▼
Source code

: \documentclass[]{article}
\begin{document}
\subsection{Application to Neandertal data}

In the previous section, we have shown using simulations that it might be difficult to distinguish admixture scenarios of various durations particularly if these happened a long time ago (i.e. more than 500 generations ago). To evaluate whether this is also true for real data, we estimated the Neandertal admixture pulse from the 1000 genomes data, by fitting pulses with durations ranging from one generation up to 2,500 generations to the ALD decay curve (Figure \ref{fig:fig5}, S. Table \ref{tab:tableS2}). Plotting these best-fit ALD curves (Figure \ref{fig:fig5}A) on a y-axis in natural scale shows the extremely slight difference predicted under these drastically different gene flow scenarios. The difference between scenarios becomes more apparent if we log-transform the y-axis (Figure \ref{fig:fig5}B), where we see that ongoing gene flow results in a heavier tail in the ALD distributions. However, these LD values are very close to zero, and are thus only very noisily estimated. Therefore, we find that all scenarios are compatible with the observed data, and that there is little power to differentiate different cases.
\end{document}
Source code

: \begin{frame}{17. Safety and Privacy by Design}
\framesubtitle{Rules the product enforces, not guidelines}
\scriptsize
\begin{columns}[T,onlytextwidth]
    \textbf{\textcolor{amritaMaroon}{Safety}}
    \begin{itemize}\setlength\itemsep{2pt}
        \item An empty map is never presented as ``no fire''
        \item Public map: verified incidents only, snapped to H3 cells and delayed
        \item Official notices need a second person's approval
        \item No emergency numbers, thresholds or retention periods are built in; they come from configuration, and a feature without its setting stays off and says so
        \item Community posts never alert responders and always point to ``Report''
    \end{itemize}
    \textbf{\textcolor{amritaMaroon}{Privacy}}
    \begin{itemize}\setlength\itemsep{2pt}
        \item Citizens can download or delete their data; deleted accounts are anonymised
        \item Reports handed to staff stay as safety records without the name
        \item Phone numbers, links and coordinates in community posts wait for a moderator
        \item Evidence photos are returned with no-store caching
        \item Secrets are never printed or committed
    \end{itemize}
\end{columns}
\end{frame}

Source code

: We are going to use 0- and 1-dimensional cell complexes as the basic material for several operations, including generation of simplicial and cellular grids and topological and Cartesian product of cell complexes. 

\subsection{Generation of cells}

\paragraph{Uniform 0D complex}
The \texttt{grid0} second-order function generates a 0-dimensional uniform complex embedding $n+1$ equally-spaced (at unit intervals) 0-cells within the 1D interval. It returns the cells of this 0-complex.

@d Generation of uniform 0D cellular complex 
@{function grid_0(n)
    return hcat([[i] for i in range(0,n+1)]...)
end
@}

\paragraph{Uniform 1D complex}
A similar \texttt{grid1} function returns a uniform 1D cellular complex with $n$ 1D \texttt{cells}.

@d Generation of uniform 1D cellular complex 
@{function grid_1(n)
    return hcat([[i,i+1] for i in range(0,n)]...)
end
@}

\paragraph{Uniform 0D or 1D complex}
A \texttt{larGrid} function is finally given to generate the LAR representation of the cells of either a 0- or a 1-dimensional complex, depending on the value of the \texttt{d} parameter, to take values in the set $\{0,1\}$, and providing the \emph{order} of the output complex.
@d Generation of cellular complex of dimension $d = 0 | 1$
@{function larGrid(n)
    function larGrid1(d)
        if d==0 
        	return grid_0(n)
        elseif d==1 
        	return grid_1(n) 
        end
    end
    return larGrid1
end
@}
▲
Required action
Once more, write out all the data above exactly as given.

Response area
Source code

: \documentclass[]{article}
\begin{document}
\subsection{Application to Neandertal data}

In the previous section, we have shown using simulations that it might be difficult to distinguish admixture scenarios of various durations particularly if these happened a long time ago (i.e. more than 500 generations ago). To evaluate whether this is also true for real data, we estimated the Neandertal admixture pulse from the 1000 genomes data, by fitting pulses with durations ranging from one generation up to 2,500 generations to the ALD decay curve (Figure \ref{fig:fig5}, S. Table \ref{tab:tableS2}). Plotting these best-fit ALD curves (Figure \ref{fig:fig5}A) on a y-axis in natural scale shows the extremely slight difference predicted under these drastically different gene flow scenarios. The difference between scenarios becomes more apparent if we log-transform the y-axis (Figure \ref{fig:fig5}B), where we see that ongoing gene flow results in a heavier tail in the ALD distributions. However, these LD values are very close to zero, and are thus only very noisily estimated. Therefore, we find that all scenarios are compatible with the observed data, and that there is little power to differentiate different cases.
\end{document}
Source code

: \begin{frame}{17. Safety and Privacy by Design}
\framesubtitle{Rules the product enforces, not guidelines}
\scriptsize
\begin{columns}[T,onlytextwidth]
    \textbf{\textcolor{amritaMaroon}{Safety}}
    \begin{itemize}\setlength\itemsep{2pt}
        \item An empty map is never presented as ``no fire''
        \item Public map: verified incidents only, snapped to H3 cells and delayed
        \item Official notices need a second person's approval
        \item No emergency numbers, thresholds or retention periods are built in; they come from configuration, and a feature without its setting stays off and says so
        \item Community posts never alert responders and always point to ``Report''
    \end{itemize}
    \textbf{\textcolor{amritaMaroon}{Privacy}}
    \begin{itemize}\setlength\itemsep{2pt}
        \item Citizens can download or delete their data; deleted accounts are anonymised
        \item Reports handed to staff stay as safety records without the name
        \item Phone numbers, links and coordinates in community posts wait for a moderator
        \item Evidence photos are returned with no-store caching
        \item Secrets are never printed or committed
    \end{itemize}
\end{columns}
\end{frame}

Source code

: We are going to use 0- and 1-dimensional cell complexes as the basic material for several operations, including generation of simplicial and cellular grids and topological and Cartesian product of cell complexes. 

\subsection{Generation of cells}

\paragraph{Uniform 0D complex}
The \texttt{grid0} second-order function generates a 0-dimensional uniform complex embedding $n+1$ equally-spaced (at unit intervals) 0-cells within the 1D interval. It returns the cells of this 0-complex.

@d Generation of uniform 0D cellular complex 
@{function grid_0(n)
    return hcat([[i] for i in range(0,n+1)]...)
end
@}

\paragraph{Uniform 1D complex}
A similar \texttt{grid1} function returns a uniform 1D cellular complex with $n$ 1D \texttt{cells}.

@d Generation of uniform 1D cellular complex 
@{function grid_1(n)
    return hcat([[i,i+1] for i in range(0,n)]...)
end
@}

\paragraph{Uniform 0D or 1D complex}
A \texttt{larGrid} function is finally given to generate the LAR representation of the cells of either a 0- or a 1-dimensional complex, depending on the value of the \texttt{d} parameter, to take values in the set $\{0,1\}$, and providing the \emph{order} of the output complex.
@d Generation of cellular complex of dimension $d = 0 | 1$
@{function larGrid(n)
    function larGrid1(d)
        if d==0 
        	return grid_0(n)
        elseif d==1 
        	return grid_1(n) 
        end
    end
    return larGrid1
end
@}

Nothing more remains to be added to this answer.